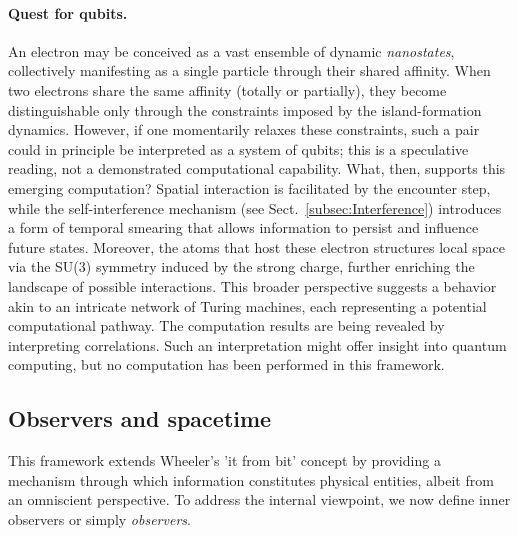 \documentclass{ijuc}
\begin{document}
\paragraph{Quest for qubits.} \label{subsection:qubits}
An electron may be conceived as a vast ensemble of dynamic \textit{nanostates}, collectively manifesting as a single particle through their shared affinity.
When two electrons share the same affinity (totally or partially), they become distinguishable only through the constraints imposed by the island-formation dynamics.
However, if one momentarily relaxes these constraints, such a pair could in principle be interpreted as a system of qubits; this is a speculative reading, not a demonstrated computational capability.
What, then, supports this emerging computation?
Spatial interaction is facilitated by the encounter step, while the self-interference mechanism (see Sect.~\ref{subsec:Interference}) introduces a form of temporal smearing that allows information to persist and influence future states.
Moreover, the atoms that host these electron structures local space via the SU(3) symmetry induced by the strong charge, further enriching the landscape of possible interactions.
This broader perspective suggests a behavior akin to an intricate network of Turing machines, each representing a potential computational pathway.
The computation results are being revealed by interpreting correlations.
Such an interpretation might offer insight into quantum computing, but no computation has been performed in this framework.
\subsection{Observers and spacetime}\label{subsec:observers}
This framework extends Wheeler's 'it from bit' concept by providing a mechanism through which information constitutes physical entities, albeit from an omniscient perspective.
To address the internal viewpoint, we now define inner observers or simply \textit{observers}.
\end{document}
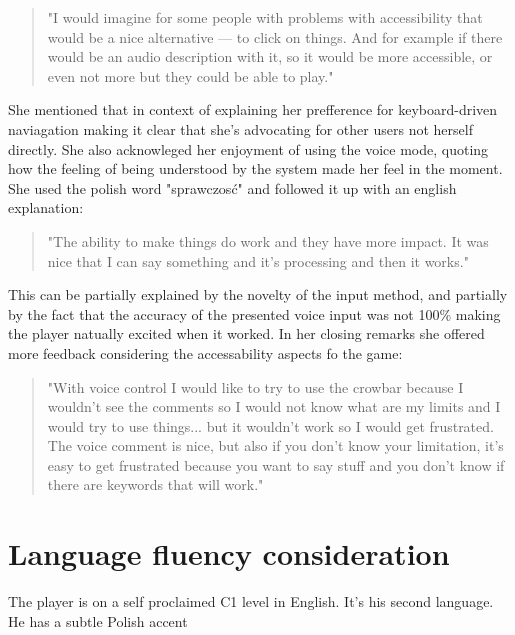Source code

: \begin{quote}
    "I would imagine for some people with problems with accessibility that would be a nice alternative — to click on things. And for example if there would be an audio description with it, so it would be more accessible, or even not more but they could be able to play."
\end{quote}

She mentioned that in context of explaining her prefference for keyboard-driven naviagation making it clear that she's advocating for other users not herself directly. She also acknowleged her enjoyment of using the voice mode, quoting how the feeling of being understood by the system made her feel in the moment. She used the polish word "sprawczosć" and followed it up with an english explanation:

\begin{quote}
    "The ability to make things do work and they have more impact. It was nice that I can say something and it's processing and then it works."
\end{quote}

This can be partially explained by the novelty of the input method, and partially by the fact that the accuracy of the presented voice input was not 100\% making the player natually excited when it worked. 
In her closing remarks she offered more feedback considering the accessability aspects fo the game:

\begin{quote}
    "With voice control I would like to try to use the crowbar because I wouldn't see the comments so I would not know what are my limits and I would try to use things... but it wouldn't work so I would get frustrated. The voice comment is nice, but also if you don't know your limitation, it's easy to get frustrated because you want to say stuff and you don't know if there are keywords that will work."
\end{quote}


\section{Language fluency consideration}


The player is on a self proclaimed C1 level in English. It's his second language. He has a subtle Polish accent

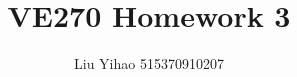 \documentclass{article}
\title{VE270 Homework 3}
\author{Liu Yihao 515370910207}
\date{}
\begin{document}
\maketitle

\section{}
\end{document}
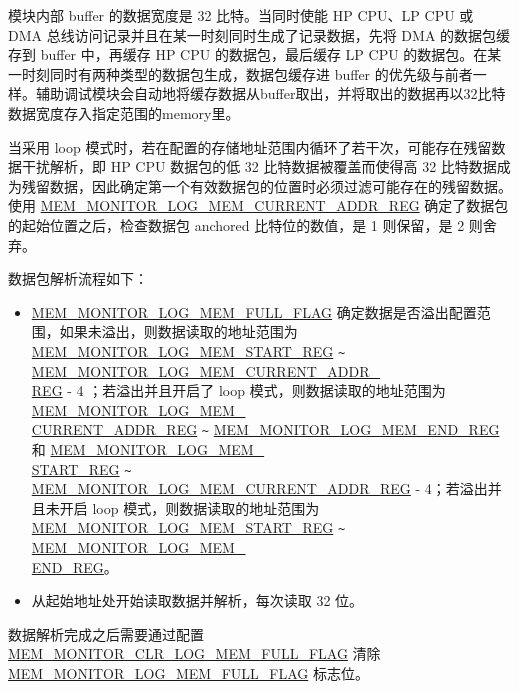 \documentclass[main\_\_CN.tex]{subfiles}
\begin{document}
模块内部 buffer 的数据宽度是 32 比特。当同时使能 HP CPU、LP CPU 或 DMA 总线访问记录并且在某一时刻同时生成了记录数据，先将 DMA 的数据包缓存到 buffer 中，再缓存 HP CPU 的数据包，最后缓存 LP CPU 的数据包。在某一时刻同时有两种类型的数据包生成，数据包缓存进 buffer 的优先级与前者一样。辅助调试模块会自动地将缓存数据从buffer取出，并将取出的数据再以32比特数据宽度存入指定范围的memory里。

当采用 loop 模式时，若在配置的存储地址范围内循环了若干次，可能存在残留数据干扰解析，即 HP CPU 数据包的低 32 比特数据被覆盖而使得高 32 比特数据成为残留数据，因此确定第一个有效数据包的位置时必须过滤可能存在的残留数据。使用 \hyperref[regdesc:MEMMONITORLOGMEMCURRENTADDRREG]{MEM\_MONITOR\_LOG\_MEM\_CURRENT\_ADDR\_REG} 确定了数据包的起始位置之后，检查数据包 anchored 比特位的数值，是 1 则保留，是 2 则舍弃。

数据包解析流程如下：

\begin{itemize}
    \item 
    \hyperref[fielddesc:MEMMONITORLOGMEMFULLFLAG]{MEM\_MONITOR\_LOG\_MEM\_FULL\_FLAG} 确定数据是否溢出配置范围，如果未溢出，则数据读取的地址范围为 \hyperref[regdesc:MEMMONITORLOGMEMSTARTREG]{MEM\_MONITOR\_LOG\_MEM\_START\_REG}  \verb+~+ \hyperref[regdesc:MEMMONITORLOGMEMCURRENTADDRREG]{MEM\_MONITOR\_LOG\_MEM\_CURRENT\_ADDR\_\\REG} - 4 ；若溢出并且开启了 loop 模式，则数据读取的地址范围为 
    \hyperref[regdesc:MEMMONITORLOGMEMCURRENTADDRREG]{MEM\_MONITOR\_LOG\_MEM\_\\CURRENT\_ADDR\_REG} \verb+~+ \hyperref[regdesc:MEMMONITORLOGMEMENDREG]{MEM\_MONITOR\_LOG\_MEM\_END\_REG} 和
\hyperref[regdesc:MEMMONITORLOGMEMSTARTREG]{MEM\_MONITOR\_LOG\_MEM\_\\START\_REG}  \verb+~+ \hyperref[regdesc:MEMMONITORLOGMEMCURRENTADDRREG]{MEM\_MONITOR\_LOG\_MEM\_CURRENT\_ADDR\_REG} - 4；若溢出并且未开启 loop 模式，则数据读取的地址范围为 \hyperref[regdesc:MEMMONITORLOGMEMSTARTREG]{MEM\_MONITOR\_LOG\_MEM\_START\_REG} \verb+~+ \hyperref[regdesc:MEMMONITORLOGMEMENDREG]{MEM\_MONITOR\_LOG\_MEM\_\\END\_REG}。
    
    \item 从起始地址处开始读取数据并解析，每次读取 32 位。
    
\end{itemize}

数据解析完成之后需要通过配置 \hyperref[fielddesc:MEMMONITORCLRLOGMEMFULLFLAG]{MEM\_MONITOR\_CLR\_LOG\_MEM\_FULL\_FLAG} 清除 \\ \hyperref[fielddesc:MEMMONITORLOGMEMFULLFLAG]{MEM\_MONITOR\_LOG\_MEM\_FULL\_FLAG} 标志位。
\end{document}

■ ■ ■ ■ ■

### Task requirements
For every line in the listing above that holds "subsection", add one to a tally, and give that tally alone.

### Task response
2